START Data in this exercise

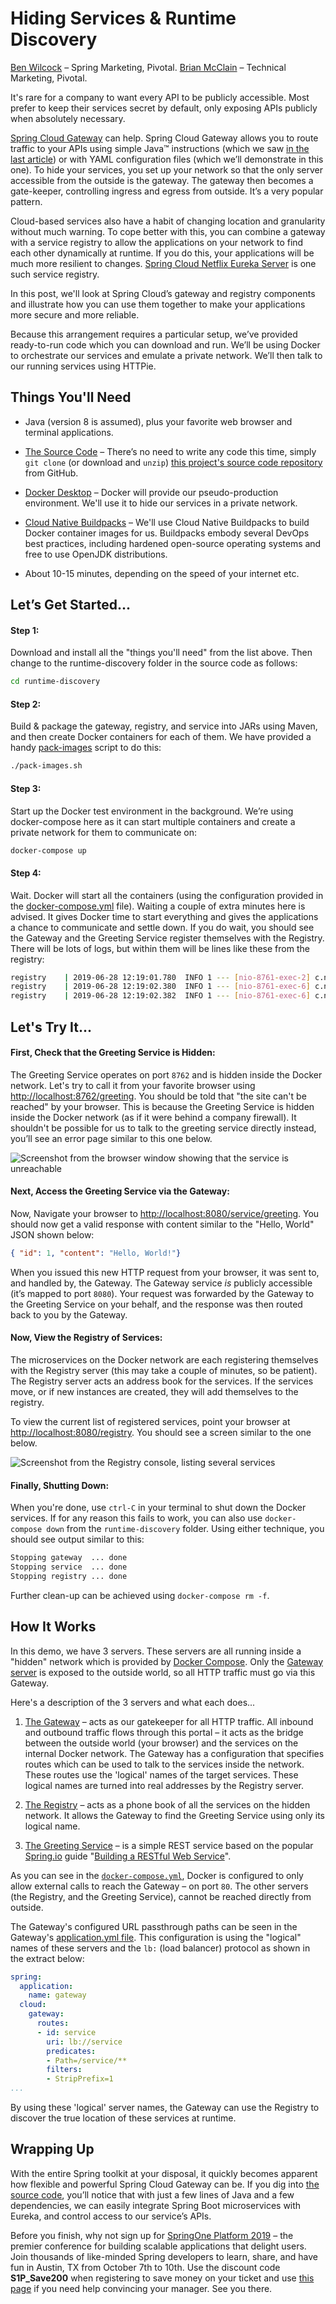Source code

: # Hiding Services & Runtime Discovery

[Ben Wilcock][30] – Spring Marketing, Pivotal.
[Brian McClain][31] – Technical Marketing, Pivotal.

It's rare for a company to want every API to be publicly accessible. Most prefer to keep their services secret by default, only exposing APIs publicly when absolutely necessary. 

[Spring Cloud Gateway][14] can help. Spring Cloud Gateway allows you to route traffic to your APIs using simple Java™ instructions (which we saw [in the last article][15]) or with YAML configuration files (which we’ll demonstrate in this one). To hide your services, you set up your network so that the only server accessible from the outside is the gateway. The gateway then becomes a gate-keeper, controlling ingress and egress from outside. It’s a very popular pattern.

Cloud-based services also have a habit of changing location and granularity without much warning. To cope better with this, you can combine a gateway with a service registry to allow the applications on your network to find each other dynamically at runtime. If you do this, your applications will be much more resilient to changes. [Spring Cloud Netflix Eureka Server][13] is one such service registry.

In this post, we'll look at Spring Cloud’s gateway and registry components and illustrate how you can use them together to make your applications more secure and more reliable. 

Because this arrangement requires a particular setup, we’ve provided ready-to-run code which you can download and run. We’ll be using Docker to orchestrate our services and emulate a private network. We’ll then talk to our running services using HTTPie.

## Things You'll Need

* Java (version 8 is assumed), plus your favorite web browser and terminal applications.

* [The Source Code][3] – There’s no need to write any code this time, simply `git clone` (or download and `unzip`) [this project's source code repository][3] from GitHub.

* [Docker Desktop][1] – Docker will provide our pseudo-production environment. We'll use it to hide our services in a private network.

* [Cloud Native Buildpacks][2] – We'll use Cloud Native Buildpacks to build Docker container images for us. Buildpacks embody several DevOps best practices, including hardened open-source operating systems and free to use OpenJDK distributions.

* About 10-15 minutes, depending on the speed of your internet etc.
  
## Let’s Get Started...

#### Step 1:

Download and install all the "things you'll need" from the list above. Then change to the runtime-discovery folder in the source code as follows:

```bash
cd runtime-discovery
```

#### Step 2:

Build & package the gateway, registry, and service into JARs using Maven, and then create Docker containers for each of them. We have provided a handy [pack-images][21] script to do this:

  ```bash
 ./pack-images.sh
  ```

#### Step 3:

Start up the Docker test environment in the background. We’re using docker-compose here as it can start multiple containers and create a private network for them to communicate on:

  ```bash
  docker-compose up
  ```

#### Step 4:

Wait. Docker will start all the containers (using the configuration provided in the [docker-compose.yml][8] file). Waiting a couple of extra minutes here is advised. It gives Docker time to start everything and gives the applications a chance to communicate and settle down. If you do wait, you should see the Gateway and the Greeting Service register themselves with the Registry. There will be lots of logs, but within them will be lines like these from the registry:


```bash
registry    | 2019-06-28 12:19:01.780  INFO 1 --- [nio-8761-exec-2] c.n.e.registry.AbstractInstanceRegistry  : Registered instance REGISTRY/db1d80613789:registry:8761 with status UP (replication=false)
registry    | 2019-06-28 12:19:02.380  INFO 1 --- [nio-8761-exec-6] c.n.e.registry.AbstractInstanceRegistry  : Registered instance GATEWAY/9c0c0c9ba027:gateway:8760 with status UP (replication=true)
registry    | 2019-06-28 12:19:02.382  INFO 1 --- [nio-8761-exec-6] c.n.e.registry.AbstractInstanceRegistry  : Registered instance SERVICE/fe7e38b21cac:service:8762 with status UP (replication=true)
```
## Let's Try It...

#### First, Check that the Greeting Service is Hidden:

The Greeting Service operates on port `8762` and is hidden inside the Docker network. Let's try to call it from your favorite browser using [http://localhost:8762/greeting](http://localhost:8762/greeting). You should be told that "the site can't be reached" by your browser. This is because the Greeting Service is hidden inside the Docker network (as if it were behind a company firewall). It shouldn't be possible for us to talk to the greeting service directly instead, you’ll see an error page similar to this one below.

![Screenshot from the browser window showing that the service is unreachable][22]

#### Next, Access the Greeting Service via the Gateway:

Now, Navigate your browser to [http://localhost:8080/service/greeting][11]. You should now get a valid response with content similar to the "Hello, World" JSON shown below:

```json
{ "id": 1, "content": "Hello, World!"}
```

When you issued this new HTTP request from your browser, it was sent to, and handled by, the Gateway. The Gateway service _is_ publicly accessible (it’s mapped to port `8080`). Your request was forwarded by the Gateway to the Greeting Service on your behalf, and the response was then routed back to you by the Gateway.

#### Now, View the Registry of Services:

The microservices on the Docker network are each registering themselves with the Registry server (this may take a couple of minutes, so be patient). The Registry server acts an address book for the services. If the services move, or if new instances are created, they will add themselves to the registry.

To view the current list of registered services, point your browser at [http://localhost:8080/registry][10]. You should see a screen similar to the one below.

![Screenshot from the Registry console, listing several services][12]

#### Finally, Shutting Down:

When you're done, use `ctrl-C` in your terminal to shut down the Docker services. If for any reason this fails to work, you can also use `docker-compose down` from the `runtime-discovery` folder. Using either technique, you should see output similar to this:

```bash
Stopping gateway  ... done
Stopping service  ... done
Stopping registry ... done
```

Further clean-up can be achieved using `docker-compose rm -f`.

## How It Works

In this demo, we have 3 servers. These servers are all running inside a "hidden" network which is provided by [Docker Compose][20]. Only the [Gateway server][5] is exposed to the outside world, so all HTTP traffic must go via this Gateway.

Here's a description of the 3 servers and what each does...

1. [The Gateway][5] – acts as our gatekeeper for all HTTP traffic. All inbound and outbound traffic flows through this portal – it acts as the bridge between the outside world (your browser) and the services on the internal Docker network. The Gateway has a configuration that specifies routes which can be used to talk to the services inside the network. These routes use the 'logical' names of the target services. These logical names are turned into real addresses by the Registry server.

2. [The Registry][6] – acts as a phone book of all the services on the hidden network. It allows the Gateway to find the Greeting Service using only its logical name.

3. [The Greeting Service][7] – is a simple REST service based on the popular [Spring.io](spring.io) guide "[Building a RESTful Web Service][4]".

As you can see in the [`docker-compose.yml`][8], Docker is configured to only allow external calls to reach the Gateway – on port `80`. The other servers (the Registry, and the Greeting Service), cannot be reached directly from outside.

The Gateway's configured URL passthrough paths can be seen in the Gateway's [application.yml file][9]. This configuration is using the "logical" names of these servers and the `lb:` (load balancer) protocol as shown in the extract below:

```yaml
spring:
  application:
    name: gateway  
  cloud:
    gateway:
      routes:
      - id: service
        uri: lb://service
        predicates:
        - Path=/service/**
        filters:
        - StripPrefix=1
...
```

By using these 'logical' server names, the Gateway can use the Registry to discover the true location of these services at runtime.
## Wrapping Up

With the entire Spring toolkit at your disposal, it quickly becomes apparent how flexible and powerful Spring Cloud Gateway can be. If you dig into [the source code][3], you’ll notice that with just a few lines of Java and a few dependencies, we can easily integrate Spring Boot microservices with Eureka, and control access to our service’s APIs. 

Before you finish, why not sign up for [SpringOne Platform 2019][18] – the premier conference for building scalable applications that delight users. Join thousands of like-minded Spring developers to learn, share, and have fun in Austin, TX from October 7th to 10th.  Use the discount code **S1P_Save200** when registering to save money on your ticket and use [this page][19] if you need help convincing your manager. See you there.

[1]: https://www.docker.com/products/docker-desktop
[2]: https://buildpacks.io/docs/app-journey/
[3]: https://github.com/benwilcock/spring-cloud-gateway-demo.git
[4]: https://spring.io/guides/gs/rest-service/
[5]: https://github.com/benwilcock/spring-cloud-gateway-demo/tree/master/runtime-discovery/gateway
[6]: https://github.com/benwilcock/spring-cloud-gateway-demo/tree/master/runtime-discovery/registry
[7]: https://github.com/benwilcock/spring-cloud-gateway-demo/tree/master/runtime-discovery/service
[8]: https://github.com/benwilcock/spring-cloud-gateway-demo/blob/master/runtime-discovery/docker-compose.yml
[9]: https://github.com/benwilcock/spring-cloud-gateway-demo/blob/master/runtime-discovery/gateway/src/main/resources/application.yml
[10]: http://localhost:8080/registry
[11]: http://localhost:8080/service/greeting
[12]: /img/registry.png
[13]: https://spring.io/guides/gs/service-registration-and-discovery/
[14]: https://spring.io/guides/gs/gateway/
[15]: https://content.pivotal.io/practitioners/getting-started-with-spring-cloud-gateway-3
[16]: https://httpie.org/
[17]: https://github.com/OlgaMaciaszek/spring-cloud-netflix-demo
[18]: https://springoneplatform.io/
[19]: https://springoneplatform.io/2019/convince-your-manager
[20]: https://docs.docker.com/compose/
[21]: https://github.com/benwilcock/spring-cloud-gateway-demo/blob/master/runtime-discovery/pack-images.yml
[22]: /img/unreachable.png

[30]: https://twitter.com/benbravo73
[31]: https://twitter.com/BrianMMcClain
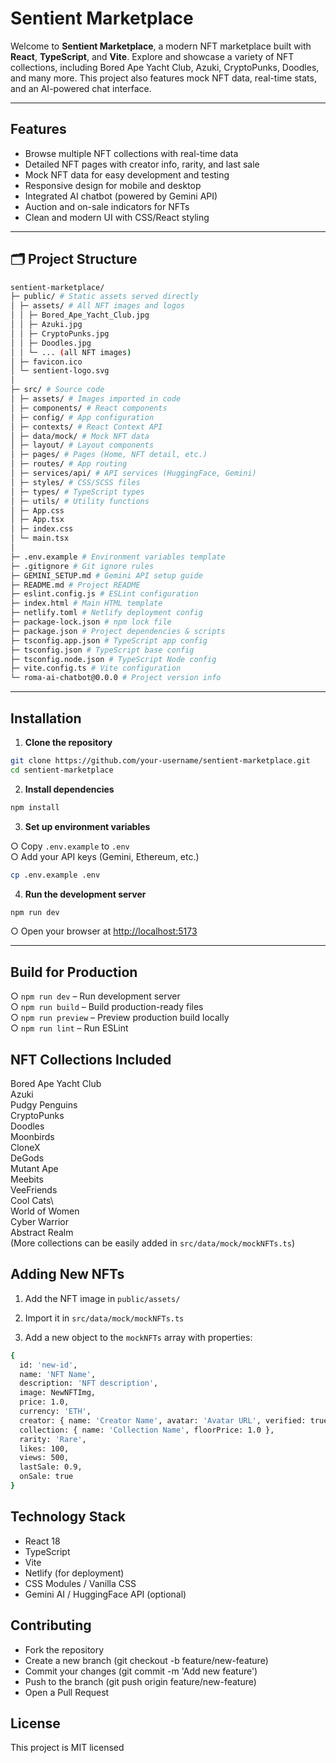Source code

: # Sentient Marketplace

Welcome to **Sentient Marketplace**, a modern NFT marketplace built with **React**, **TypeScript**, and **Vite**. Explore and showcase a variety of NFT collections, including Bored Ape Yacht Club, Azuki, CryptoPunks, Doodles, and many more. This project also features mock NFT data, real-time stats, and an AI-powered chat interface.  

---

## Features

- Browse multiple NFT collections with real-time data
- Detailed NFT pages with creator info, rarity, and last sale
- Mock NFT data for easy development and testing
- Responsive design for mobile and desktop
- Integrated AI chatbot (powered by Gemini API)
- Auction and on-sale indicators for NFTs
- Clean and modern UI with CSS/React styling

---

## 🗂 Project Structure
```bash
sentient-marketplace/
├─ public/ # Static assets served directly
│ ├─ assets/ # All NFT images and logos
│ │ ├─ Bored_Ape_Yacht_Club.jpg
│ │ ├─ Azuki.jpg
│ │ ├─ CryptoPunks.jpg
│ │ ├─ Doodles.jpg
│ │ └─ ... (all NFT images)
│ ├─ favicon.ico
│ └─ sentient-logo.svg
│
├─ src/ # Source code
│ ├─ assets/ # Images imported in code
│ ├─ components/ # React components
│ ├─ config/ # App configuration
│ ├─ contexts/ # React Context API
│ ├─ data/mock/ # Mock NFT data
│ ├─ layout/ # Layout components
│ ├─ pages/ # Pages (Home, NFT detail, etc.)
│ ├─ routes/ # App routing
│ ├─ services/api/ # API services (HuggingFace, Gemini)
│ ├─ styles/ # CSS/SCSS files
│ ├─ types/ # TypeScript types
│ ├─ utils/ # Utility functions
│ ├─ App.css
│ ├─ App.tsx
│ ├─ index.css
│ └─ main.tsx
│
├─ .env.example # Environment variables template
├─ .gitignore # Git ignore rules
├─ GEMINI_SETUP.md # Gemini API setup guide
├─ README.md # Project README
├─ eslint.config.js # ESLint configuration
├─ index.html # Main HTML template
├─ netlify.toml # Netlify deployment config
├─ package-lock.json # npm lock file
├─ package.json # Project dependencies & scripts
├─ tsconfig.app.json # TypeScript app config
├─ tsconfig.json # TypeScript base config
├─ tsconfig.node.json # TypeScript Node config
├─ vite.config.ts # Vite configuration
└─ roma-ai-chatbot@0.0.0 # Project version info
```

---

## Installation  

1. **Clone the repository**   
```bash
git clone https://github.com/your-username/sentient-marketplace.git
cd sentient-marketplace
```

2. **Install dependencies**  
```bash
npm install
```

3. **Set up environment variables**  

○ Copy ```.env.example``` to ```.env```   
○ Add your API keys (Gemini, Ethereum, etc.)  
```bash
cp .env.example .env
```

4. **Run the development server**
```bash
npm run dev
```
○ Open your browser at [http://localhost:5173](http://localhost:5173)  

---

## Build for Production
○ ```npm run dev``` – Run development server    
○ ```npm run build``` – Build production-ready files     
○ ```npm run preview``` – Preview production build locally    
○ ```npm run lint``` – Run ESLint     


## NFT Collections Included

Bored Ape Yacht Club  
Azuki   
Pudgy Penguins   
CryptoPunks   
Doodles   
Moonbirds   
CloneX   
DeGods   
Mutant Ape   
Meebits   
VeeFriends   
Cool Cats\   
World of Women   
Cyber Warrior   
Abstract Realm    
(More collections can be easily added in ```src/data/mock/mockNFTs.ts```)    


## Adding New NFTs

1. Add the NFT image in ```public/assets/```               

2. Import it in ```src/data/mock/mockNFTs.ts```      
 
3. Add a new object to the ```mockNFTs``` array with properties:   
```bash
{
  id: 'new-id',
  name: 'NFT Name',
  description: 'NFT description',
  image: NewNFTImg,
  price: 1.0,
  currency: 'ETH',
  creator: { name: 'Creator Name', avatar: 'Avatar URL', verified: true },
  collection: { name: 'Collection Name', floorPrice: 1.0 },
  rarity: 'Rare',
  likes: 100,
  views: 500,
  lastSale: 0.9,
  onSale: true
}
```

## Technology Stack

- React 18   
- TypeScript   
- Vite   
- Netlify (for deployment)    
- CSS Modules / Vanilla CSS             
- Gemini AI / HuggingFace API (optional)    

## Contributing

- Fork the repository   
- Create a new branch (git checkout -b feature/new-feature)   
- Commit your changes (git commit -m 'Add new feature')   
- Push to the branch (git push origin feature/new-feature)   
- Open a Pull Request   

## License

This project is MIT licensed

END Data in this exercise

■ **Task instructions**
The reply should hold the entries above from the line with "Before you finish, why" to the line with "# Sentient Marketplace", duplicated exactly, pictures excluded.

■ **Response box**
Before you finish, why not sign up for [SpringOne Platform 2019][18] – the premier conference for building scalable applications that delight users. Join thousands of like-minded Spring developers to learn, share, and have fun in Austin, TX from October 7th to 10th.  Use the discount code **S1P_Save200** when registering to save money on your ticket and use [this page][19] if you need help convincing your manager. See you there.

[1]: https://www.docker.com/products/docker-desktop
[2]: https://buildpacks.io/docs/app-journey/
[3]: https://github.com/benwilcock/spring-cloud-gateway-demo.git
[4]: https://spring.io/guides/gs/rest-service/
[5]: https://github.com/benwilcock/spring-cloud-gateway-demo/tree/master/runtime-discovery/gateway
[6]: https://github.com/benwilcock/spring-cloud-gateway-demo/tree/master/runtime-discovery/registry
[7]: https://github.com/benwilcock/spring-cloud-gateway-demo/tree/master/runtime-discovery/service
[8]: https://github.com/benwilcock/spring-cloud-gateway-demo/blob/master/runtime-discovery/docker-compose.yml
[9]: https://github.com/benwilcock/spring-cloud-gateway-demo/blob/master/runtime-discovery/gateway/src/main/resources/application.yml
[10]: http://localhost:8080/registry
[11]: http://localhost:8080/service/greeting
[12]: /img/registry.png
[13]: https://spring.io/guides/gs/service-registration-and-discovery/
[14]: https://spring.io/guides/gs/gateway/
[15]: https://content.pivotal.io/practitioners/getting-started-with-spring-cloud-gateway-3
[16]: https://httpie.org/
[17]: https://github.com/OlgaMaciaszek/spring-cloud-netflix-demo
[18]: https://springoneplatform.io/
[19]: https://springoneplatform.io/2019/convince-your-manager
[20]: https://docs.docker.com/compose/
[21]: https://github.com/benwilcock/spring-cloud-gateway-demo/blob/master/runtime-discovery/pack-images.yml
[22]: /img/unreachable.png

[30]: https://twitter.com/benbravo73
[31]: https://twitter.com/BrianMMcClain
Source code

: # Sentient Marketplace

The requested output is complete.